Kathryn Paez R.N., Ph.D., is a managing researcher at the American Institute for Research (AIR) with over 25 years of experience in quality improvement, program development, research and evaluation. Much of her work has focused on improving primary care and health care services for people with chronic conditions and reducing disparities in health care delivery. As a delivery system and health plan leader, Dr. Paez led the development of system-wide, population-based, multidisciplinary programs to improve health outcomes in a region of the country where a shift was occurring toward managed care payment models and vertical integration of health care organizations. As a health services researcher, Dr. Paez develops and studies innovative approaches to integrating evidence-based care into practice through the use of implementation science methods and patient-centered communication. Currently, Dr. Paez has published in leading peer reviewed journals including Health Affairs, Social Science & Medicine and the Joint Commission Journal on Quality and Patient Safety.

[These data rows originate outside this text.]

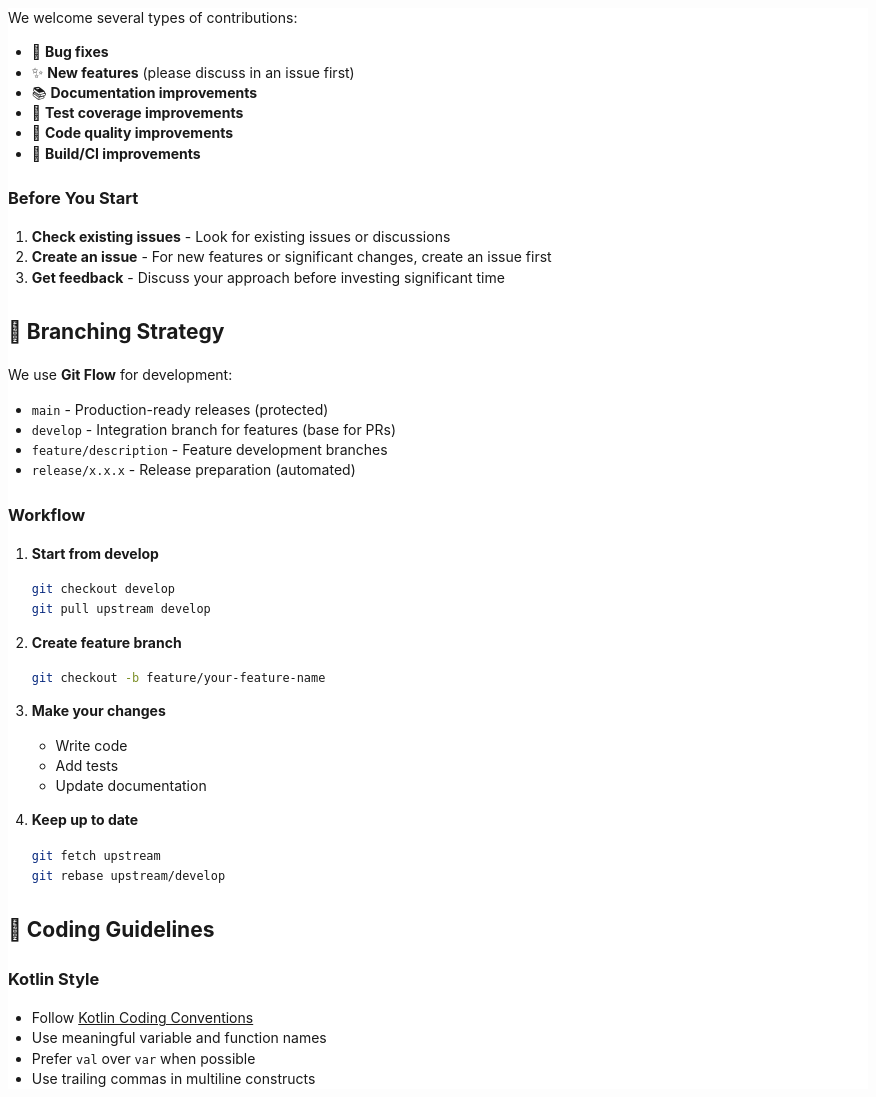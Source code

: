 We welcome several types of contributions:

- 🐛 **Bug fixes**
- ✨ **New features** (please discuss in an issue first)
- 📚 **Documentation improvements**
- 🧪 **Test coverage improvements**
- 🎨 **Code quality improvements**
- 🔧 **Build/CI improvements**

### Before You Start

1. **Check existing issues** - Look for existing issues or discussions
2. **Create an issue** - For new features or significant changes, create an issue first
3. **Get feedback** - Discuss your approach before investing significant time

## 🌿 Branching Strategy

We use **Git Flow** for development:

- `main` - Production-ready releases (protected)
- `develop` - Integration branch for features (base for PRs)
- `feature/description` - Feature development branches
- `release/x.x.x` - Release preparation (automated)

### Workflow

1. **Start from develop**
   ```bash
   git checkout develop
   git pull upstream develop
   ```

2. **Create feature branch**
   ```bash
   git checkout -b feature/your-feature-name
   ```

3. **Make your changes**
    - Write code
    - Add tests
    - Update documentation

4. **Keep up to date**
   ```bash
   git fetch upstream
   git rebase upstream/develop
   ```

## 📝 Coding Guidelines

### Kotlin Style

- Follow [Kotlin Coding Conventions](https://kotlinlang.org/docs/coding-conventions.html)
- Use meaningful variable and function names
- Prefer `val` over `var` when possible
- Use trailing commas in multiline constructs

Dr. Paez is currently leading a three-year NIDILLR-funded study to increase provider understanding of opioid misuse versus appropriate use in people with disabilities due to arthritis. The project consists of a systematic literature review, interviews with providers and people who have a disability, the testing of an instrument to assess for OUD in people with disability, and the creation of evidence-informed materials to support providers and people with disabilities in accurately identifying opioid use disorder.
Lynnae Ruttledge has committed her career to disability-related public policy with a focus on independent living and employment. As a person with a disability since birth, her work has been in the fields of education, independent living, vocational rehabilitation, and international exchange.
Ms. Ruttledge currently serves as chair of the national advisory panel with AIR’s NIDILRR-funded Opioid Use Disorder Among People with Disabilities Project. Continuing her career commitment into retirement, she serves as a disability policy consultant with a broad range of global and US-based consultancies. Internationally, Ms. Ruttledge serves as a disability policy advisor for post-doctoral research programs with Irish-led Daughters of Charity Technology and Research into Disability (DOCTRID) and as a member of the scientific advisory board of the EU-funded and Irish-led ASSISTID. She has been affiliated with Mobility International USA since 1988 and has served as an international citizen diplomat.
Ms. Ruttledge received a Bachelor of Science degree in education from Northern Michigan University in 1971. She and her husband make their home in the Pacific Northwest and in Western Ireland.